> **Records to use**:
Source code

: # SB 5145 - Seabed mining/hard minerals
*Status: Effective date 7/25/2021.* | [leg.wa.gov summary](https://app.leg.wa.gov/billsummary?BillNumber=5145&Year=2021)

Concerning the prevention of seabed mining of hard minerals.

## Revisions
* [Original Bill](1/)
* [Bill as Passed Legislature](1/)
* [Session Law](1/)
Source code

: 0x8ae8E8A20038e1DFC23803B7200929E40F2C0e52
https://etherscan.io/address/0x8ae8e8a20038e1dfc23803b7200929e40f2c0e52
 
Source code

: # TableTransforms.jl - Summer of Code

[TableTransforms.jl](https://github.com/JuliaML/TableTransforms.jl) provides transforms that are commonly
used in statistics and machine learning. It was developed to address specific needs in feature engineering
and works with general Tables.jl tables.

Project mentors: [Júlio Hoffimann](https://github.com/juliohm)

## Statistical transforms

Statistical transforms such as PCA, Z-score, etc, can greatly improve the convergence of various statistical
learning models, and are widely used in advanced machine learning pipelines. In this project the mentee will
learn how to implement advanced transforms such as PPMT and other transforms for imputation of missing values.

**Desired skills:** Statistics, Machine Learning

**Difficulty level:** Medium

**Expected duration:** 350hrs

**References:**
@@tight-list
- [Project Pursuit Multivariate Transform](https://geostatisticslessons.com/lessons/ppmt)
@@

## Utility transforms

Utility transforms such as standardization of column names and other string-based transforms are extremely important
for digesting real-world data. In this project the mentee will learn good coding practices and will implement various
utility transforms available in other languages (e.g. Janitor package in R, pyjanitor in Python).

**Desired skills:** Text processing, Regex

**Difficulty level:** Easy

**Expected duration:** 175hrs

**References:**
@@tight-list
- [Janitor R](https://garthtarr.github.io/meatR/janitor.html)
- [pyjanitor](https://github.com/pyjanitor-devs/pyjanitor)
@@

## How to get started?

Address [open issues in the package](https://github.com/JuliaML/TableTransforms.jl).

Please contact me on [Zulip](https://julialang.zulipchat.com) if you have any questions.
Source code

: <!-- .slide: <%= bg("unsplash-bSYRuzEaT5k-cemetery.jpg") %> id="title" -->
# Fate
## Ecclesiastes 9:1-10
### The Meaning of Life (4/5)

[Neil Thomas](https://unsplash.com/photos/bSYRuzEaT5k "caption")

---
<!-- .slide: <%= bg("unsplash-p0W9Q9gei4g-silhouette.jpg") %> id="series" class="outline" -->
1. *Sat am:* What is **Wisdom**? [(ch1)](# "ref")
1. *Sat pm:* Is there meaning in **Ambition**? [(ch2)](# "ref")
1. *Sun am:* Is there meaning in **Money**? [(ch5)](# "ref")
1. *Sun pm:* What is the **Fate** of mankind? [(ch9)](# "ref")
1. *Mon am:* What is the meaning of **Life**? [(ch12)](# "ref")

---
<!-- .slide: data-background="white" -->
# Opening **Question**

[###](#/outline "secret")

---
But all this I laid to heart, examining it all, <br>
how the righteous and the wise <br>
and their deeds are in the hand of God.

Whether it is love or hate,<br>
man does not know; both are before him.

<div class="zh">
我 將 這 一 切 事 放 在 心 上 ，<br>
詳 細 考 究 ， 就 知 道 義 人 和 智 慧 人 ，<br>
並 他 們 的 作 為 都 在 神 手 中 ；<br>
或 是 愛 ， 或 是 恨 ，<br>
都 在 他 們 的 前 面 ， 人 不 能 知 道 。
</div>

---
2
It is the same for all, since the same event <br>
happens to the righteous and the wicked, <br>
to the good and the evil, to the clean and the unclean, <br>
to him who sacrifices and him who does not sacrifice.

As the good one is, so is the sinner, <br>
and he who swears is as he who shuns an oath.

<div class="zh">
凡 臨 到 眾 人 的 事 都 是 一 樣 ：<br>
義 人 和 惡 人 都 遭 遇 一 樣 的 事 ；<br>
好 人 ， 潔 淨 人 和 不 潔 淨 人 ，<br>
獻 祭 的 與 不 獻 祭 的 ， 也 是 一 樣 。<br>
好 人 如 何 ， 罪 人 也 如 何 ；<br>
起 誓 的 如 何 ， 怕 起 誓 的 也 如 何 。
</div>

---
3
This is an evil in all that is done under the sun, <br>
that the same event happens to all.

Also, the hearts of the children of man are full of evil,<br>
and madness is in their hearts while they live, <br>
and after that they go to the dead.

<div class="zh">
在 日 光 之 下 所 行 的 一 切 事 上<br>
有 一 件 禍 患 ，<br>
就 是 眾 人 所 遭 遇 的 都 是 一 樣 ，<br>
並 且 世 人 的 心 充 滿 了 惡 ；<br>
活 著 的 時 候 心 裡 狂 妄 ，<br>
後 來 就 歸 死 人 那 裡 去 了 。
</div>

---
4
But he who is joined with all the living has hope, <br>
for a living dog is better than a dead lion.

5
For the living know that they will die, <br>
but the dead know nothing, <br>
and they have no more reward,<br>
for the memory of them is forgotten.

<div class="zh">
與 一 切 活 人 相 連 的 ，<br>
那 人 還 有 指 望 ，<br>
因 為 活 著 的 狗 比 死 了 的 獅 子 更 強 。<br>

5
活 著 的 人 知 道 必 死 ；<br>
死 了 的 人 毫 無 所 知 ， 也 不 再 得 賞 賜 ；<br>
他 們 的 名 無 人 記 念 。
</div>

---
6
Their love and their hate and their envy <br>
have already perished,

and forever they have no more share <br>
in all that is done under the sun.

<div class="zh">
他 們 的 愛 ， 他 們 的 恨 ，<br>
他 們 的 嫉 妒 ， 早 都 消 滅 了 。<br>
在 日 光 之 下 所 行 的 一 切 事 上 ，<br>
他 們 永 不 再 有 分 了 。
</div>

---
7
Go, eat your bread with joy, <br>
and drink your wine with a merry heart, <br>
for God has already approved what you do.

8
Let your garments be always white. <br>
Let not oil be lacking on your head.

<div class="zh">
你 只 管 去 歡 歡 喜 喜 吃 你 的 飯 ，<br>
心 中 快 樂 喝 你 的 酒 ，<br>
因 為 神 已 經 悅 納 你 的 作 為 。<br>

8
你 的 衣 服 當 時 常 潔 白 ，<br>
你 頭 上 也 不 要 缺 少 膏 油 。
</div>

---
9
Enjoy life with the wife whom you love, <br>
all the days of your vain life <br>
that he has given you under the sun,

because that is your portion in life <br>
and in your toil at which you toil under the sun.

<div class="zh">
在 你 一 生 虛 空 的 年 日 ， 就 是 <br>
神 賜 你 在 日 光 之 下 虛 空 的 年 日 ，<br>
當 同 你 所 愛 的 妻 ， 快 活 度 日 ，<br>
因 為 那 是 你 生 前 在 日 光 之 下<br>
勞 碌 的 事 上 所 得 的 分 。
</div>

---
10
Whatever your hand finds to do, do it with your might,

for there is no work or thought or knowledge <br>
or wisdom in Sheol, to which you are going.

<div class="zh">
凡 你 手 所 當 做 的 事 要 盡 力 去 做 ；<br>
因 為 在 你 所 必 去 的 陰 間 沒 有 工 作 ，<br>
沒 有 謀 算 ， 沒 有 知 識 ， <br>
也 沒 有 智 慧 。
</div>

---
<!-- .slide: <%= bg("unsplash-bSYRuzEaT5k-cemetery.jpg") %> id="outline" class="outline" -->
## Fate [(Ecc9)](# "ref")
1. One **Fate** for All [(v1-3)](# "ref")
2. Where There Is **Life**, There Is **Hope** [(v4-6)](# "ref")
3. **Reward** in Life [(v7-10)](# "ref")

> **How to complete this task**: In the entries above, identify each line that includes the string "package", then copy it.

> **Result below**:
utility transforms available in other languages (e.g. Janitor package in R, pyjanitor in Python).
Address [open issues in the package](https://github.com/JuliaML/TableTransforms.jl).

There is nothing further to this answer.